## PROBLEM DESCRIPTION
In the material below, find the line with "- I don't always have to be out in front" and the line with "- They will never change", then output those two lines and every line between them, exactly.

## RECORDED DATA
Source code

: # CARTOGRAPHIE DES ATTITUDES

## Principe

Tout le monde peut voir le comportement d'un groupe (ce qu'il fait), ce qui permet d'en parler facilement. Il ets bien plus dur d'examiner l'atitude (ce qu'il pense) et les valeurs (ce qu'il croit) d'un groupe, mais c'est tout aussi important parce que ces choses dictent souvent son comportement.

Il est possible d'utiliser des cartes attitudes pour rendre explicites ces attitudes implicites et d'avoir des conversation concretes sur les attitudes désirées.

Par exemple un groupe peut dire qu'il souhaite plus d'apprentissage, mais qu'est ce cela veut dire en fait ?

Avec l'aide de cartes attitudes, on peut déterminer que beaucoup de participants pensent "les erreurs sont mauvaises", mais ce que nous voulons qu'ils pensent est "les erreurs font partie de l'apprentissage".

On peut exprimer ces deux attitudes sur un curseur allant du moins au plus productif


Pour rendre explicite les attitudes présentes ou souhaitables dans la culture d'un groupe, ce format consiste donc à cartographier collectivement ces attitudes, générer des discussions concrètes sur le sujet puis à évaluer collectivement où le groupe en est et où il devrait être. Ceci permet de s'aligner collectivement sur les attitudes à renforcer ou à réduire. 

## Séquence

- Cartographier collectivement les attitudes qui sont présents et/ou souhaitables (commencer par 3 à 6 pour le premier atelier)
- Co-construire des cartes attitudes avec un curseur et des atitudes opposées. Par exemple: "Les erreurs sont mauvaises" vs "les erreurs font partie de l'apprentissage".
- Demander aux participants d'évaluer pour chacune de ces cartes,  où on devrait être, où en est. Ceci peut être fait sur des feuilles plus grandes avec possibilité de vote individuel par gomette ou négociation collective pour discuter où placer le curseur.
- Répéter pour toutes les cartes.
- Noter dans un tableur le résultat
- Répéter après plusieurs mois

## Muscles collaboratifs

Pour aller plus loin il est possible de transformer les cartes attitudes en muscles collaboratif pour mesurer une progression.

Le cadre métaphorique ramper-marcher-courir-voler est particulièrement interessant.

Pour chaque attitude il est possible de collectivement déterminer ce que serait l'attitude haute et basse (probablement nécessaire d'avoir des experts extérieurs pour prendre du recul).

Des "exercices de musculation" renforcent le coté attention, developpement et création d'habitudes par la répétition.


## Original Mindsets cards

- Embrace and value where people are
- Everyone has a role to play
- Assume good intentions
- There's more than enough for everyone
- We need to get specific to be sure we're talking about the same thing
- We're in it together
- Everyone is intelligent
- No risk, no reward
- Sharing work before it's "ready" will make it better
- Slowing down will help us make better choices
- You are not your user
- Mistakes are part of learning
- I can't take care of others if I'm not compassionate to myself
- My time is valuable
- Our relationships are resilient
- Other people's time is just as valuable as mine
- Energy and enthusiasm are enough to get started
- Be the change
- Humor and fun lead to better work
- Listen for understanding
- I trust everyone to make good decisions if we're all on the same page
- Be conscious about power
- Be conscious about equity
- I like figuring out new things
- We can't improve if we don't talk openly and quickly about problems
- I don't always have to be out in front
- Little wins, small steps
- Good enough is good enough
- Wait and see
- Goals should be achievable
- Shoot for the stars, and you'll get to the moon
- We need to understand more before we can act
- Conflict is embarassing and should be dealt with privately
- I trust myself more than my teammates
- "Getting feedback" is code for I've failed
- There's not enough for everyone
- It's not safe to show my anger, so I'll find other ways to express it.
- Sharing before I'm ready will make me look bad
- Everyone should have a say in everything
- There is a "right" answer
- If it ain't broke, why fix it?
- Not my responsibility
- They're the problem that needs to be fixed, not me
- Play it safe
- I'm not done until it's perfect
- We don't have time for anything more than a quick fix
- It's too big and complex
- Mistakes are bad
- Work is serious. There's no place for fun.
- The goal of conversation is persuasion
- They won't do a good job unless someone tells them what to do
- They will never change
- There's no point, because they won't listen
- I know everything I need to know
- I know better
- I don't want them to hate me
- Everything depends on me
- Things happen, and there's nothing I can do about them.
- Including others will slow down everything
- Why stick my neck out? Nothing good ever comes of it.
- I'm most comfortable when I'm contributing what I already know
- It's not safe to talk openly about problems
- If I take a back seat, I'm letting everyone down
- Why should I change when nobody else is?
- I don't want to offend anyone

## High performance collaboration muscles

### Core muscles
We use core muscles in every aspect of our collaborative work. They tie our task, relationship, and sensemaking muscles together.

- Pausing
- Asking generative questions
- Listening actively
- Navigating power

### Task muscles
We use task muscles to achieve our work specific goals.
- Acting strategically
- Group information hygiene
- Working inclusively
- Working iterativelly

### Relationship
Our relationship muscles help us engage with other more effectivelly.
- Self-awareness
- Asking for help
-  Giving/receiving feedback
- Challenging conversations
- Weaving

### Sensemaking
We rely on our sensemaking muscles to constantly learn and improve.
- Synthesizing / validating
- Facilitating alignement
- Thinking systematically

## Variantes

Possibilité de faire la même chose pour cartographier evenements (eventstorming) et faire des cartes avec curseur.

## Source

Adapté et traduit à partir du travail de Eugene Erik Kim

---

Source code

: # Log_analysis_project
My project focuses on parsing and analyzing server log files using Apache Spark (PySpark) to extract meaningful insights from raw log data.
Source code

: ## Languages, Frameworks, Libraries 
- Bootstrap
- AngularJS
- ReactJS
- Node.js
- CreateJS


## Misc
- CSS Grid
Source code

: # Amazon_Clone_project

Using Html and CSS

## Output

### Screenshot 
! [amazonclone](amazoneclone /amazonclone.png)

* * *

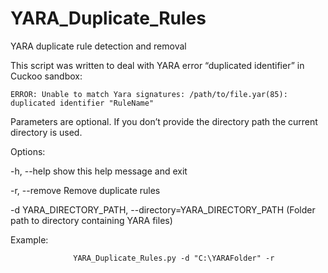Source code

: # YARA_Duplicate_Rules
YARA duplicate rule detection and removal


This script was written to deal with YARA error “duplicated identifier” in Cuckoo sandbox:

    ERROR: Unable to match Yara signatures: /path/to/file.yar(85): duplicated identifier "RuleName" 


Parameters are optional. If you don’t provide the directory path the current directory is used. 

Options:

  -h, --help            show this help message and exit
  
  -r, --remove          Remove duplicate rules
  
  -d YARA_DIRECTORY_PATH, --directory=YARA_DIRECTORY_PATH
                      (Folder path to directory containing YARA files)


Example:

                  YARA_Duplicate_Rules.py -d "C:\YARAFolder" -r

## SOLUTION FOR THIS PROBLEM
- I don't always have to be out in front
- Little wins, small steps
- Good enough is good enough
- Wait and see
- Goals should be achievable
- Shoot for the stars, and you'll get to the moon
- We need to understand more before we can act
- Conflict is embarassing and should be dealt with privately
- I trust myself more than my teammates
- "Getting feedback" is code for I've failed
- There's not enough for everyone
- It's not safe to show my anger, so I'll find other ways to express it.
- Sharing before I'm ready will make me look bad
- Everyone should have a say in everything
- There is a "right" answer
- If it ain't broke, why fix it?
- Not my responsibility
- They're the problem that needs to be fixed, not me
- Play it safe
- I'm not done until it's perfect
- We don't have time for anything more than a quick fix
- It's too big and complex
- Mistakes are bad
- Work is serious. There's no place for fun.
- The goal of conversation is persuasion
- They won't do a good job unless someone tells them what to do
- They will never change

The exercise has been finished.